Boating-licence — learn boating rules from verified sources

Languages: English · Français · Deutsch · Italiano

An open framework for studying national boating-licence theory exams built only from public-domain law and clearly-reusable references. It covers three countries today — 🇫🇷 France · 🇩🇪 Germany · 🇨🇭 Switzerland — behind one pipeline and one player, and it is designed so adding a country is one new file, not a fork.

For each country it ships three things:

  1. a structured, versioned knowledge base (KB) derived from that country's law,
  2. a source-cited practice-question bank, and
  3. a dependency-free static player (browser / GitHub Pages) with Anki and Moodle GIFT exports.

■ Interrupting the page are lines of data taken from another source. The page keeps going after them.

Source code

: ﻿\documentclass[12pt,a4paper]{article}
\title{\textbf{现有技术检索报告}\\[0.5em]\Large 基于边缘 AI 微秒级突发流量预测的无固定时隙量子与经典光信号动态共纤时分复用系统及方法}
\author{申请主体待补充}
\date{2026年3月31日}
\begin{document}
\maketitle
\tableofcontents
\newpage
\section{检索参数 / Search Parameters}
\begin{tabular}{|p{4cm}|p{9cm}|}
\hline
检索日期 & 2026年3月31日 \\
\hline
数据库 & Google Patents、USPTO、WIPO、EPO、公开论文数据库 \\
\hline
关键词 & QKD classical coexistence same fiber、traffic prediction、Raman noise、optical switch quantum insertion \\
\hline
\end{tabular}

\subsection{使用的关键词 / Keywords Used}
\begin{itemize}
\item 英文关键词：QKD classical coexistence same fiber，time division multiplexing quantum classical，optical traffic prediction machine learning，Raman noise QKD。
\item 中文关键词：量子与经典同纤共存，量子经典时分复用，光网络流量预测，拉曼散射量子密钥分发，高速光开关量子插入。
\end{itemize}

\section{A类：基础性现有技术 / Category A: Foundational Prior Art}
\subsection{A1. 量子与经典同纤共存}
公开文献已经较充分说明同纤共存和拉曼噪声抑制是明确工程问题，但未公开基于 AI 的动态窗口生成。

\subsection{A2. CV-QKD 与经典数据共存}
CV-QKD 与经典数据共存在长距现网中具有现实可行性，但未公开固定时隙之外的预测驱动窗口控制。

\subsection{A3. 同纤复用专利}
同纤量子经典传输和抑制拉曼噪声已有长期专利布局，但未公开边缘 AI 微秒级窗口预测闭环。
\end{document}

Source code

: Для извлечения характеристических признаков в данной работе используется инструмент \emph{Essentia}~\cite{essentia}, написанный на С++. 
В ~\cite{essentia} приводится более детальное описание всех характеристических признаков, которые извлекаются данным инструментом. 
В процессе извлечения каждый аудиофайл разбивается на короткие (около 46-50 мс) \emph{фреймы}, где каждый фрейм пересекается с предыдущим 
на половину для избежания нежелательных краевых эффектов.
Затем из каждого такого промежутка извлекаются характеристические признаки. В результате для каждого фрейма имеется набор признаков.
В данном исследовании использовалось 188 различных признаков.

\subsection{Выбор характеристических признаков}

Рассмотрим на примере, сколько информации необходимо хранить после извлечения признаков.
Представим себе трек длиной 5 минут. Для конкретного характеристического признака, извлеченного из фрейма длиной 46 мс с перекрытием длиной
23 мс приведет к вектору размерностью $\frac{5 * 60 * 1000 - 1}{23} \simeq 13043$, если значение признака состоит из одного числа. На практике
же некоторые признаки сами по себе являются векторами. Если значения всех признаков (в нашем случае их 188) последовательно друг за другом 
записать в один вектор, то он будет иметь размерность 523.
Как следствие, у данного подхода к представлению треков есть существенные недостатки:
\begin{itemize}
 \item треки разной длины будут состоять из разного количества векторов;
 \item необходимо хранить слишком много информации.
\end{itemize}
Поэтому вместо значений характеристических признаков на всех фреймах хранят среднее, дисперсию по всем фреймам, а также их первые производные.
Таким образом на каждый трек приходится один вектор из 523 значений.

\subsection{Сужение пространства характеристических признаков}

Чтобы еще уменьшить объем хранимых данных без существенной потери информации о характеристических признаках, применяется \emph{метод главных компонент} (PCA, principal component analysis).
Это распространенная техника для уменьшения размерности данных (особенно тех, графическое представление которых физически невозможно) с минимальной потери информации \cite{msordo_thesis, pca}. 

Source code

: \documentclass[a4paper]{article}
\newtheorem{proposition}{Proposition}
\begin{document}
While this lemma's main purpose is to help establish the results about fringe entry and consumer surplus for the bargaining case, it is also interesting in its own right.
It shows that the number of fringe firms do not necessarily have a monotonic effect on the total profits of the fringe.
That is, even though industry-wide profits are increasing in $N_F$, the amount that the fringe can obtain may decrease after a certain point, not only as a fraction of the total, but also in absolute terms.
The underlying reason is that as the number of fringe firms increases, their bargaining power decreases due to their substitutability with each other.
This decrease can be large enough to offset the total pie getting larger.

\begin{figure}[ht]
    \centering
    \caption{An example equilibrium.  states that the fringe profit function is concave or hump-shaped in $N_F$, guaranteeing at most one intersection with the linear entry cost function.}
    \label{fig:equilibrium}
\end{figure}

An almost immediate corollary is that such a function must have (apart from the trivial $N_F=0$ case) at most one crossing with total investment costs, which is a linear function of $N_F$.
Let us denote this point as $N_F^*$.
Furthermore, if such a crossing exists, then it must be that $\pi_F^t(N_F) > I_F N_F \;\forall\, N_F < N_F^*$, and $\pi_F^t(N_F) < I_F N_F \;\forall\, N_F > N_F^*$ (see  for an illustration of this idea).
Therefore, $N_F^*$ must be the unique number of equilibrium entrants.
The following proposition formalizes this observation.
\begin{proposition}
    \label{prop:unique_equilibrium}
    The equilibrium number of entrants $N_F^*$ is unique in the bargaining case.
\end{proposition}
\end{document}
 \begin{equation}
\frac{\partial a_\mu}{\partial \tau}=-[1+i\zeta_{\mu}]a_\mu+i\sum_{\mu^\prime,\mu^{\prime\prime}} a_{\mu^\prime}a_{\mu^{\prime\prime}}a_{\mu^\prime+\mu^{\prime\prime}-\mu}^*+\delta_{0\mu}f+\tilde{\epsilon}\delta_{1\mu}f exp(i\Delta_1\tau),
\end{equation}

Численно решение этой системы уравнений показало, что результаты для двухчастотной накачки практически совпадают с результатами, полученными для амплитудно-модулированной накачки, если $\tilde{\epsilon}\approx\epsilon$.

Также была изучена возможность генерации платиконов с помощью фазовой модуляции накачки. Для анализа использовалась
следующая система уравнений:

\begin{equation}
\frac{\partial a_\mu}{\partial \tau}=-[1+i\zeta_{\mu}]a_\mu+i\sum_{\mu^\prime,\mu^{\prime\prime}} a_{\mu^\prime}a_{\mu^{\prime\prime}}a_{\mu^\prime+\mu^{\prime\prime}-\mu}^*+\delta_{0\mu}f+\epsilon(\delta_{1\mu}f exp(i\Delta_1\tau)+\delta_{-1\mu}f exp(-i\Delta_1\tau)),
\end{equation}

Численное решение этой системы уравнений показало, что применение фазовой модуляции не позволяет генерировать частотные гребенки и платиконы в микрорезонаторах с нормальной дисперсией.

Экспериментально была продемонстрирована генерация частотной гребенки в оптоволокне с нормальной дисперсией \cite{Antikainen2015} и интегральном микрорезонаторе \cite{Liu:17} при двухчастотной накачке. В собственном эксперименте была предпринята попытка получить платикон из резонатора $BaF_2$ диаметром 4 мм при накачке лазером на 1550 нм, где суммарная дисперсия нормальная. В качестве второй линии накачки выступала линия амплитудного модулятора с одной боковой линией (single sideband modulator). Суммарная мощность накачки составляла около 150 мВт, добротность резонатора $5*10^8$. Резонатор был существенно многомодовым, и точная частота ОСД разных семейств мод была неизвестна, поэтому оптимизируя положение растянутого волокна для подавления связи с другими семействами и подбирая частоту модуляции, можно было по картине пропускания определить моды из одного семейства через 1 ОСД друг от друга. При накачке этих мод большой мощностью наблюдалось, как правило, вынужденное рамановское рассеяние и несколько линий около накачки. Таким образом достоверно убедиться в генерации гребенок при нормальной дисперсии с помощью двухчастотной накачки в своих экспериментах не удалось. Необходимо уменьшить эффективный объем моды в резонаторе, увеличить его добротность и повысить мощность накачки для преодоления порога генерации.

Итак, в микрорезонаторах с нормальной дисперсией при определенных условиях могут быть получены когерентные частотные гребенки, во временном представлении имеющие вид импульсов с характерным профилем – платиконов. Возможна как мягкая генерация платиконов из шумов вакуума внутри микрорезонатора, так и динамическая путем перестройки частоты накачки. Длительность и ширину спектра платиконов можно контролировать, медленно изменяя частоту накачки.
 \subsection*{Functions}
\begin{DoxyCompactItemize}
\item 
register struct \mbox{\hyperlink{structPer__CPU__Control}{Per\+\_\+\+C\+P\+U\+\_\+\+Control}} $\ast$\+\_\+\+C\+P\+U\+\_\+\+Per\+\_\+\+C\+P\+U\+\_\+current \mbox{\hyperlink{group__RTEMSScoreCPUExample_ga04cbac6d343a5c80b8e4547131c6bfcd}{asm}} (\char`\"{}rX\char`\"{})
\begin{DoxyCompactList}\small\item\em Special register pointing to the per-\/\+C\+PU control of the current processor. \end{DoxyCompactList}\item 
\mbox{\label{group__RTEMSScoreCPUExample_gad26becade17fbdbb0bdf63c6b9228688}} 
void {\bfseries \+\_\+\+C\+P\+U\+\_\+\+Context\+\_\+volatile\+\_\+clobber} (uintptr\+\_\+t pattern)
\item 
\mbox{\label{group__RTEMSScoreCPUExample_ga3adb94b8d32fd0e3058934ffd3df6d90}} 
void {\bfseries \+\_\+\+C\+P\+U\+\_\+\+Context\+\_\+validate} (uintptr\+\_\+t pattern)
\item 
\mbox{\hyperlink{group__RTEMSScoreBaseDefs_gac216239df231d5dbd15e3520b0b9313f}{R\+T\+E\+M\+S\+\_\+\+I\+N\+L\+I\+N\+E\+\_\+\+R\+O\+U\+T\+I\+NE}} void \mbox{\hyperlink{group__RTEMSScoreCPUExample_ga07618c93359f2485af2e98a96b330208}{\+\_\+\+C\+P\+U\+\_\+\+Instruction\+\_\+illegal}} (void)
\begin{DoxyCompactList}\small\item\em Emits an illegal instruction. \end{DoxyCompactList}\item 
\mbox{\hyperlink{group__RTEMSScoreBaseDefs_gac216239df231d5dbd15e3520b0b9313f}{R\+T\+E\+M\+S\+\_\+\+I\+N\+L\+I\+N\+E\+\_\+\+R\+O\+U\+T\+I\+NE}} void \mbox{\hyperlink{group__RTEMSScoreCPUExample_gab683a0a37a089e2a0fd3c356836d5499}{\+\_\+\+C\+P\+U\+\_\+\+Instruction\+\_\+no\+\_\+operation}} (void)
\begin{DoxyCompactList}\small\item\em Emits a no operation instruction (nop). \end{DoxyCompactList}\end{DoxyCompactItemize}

The legal boundary (the whole point)

Every official exam is backed by a question bank, and the paid prep apps repackage it. This project deliberately does not touch any of that. The hard rule, applied identically in every country:

  • It ingests only law and references that are public-domain or carry an explicit reuse licence. Provenance + a licence note are stored on every unit and every question.
  • It never scrapes, stores, or reproduces a proprietary question bank or any paid app's questions/explanations.
  • Every practice question is derived from primary sources and carries a citation back to the article, rule or figure it came from. Authoring a question from memory is forbidden — the source is the authority.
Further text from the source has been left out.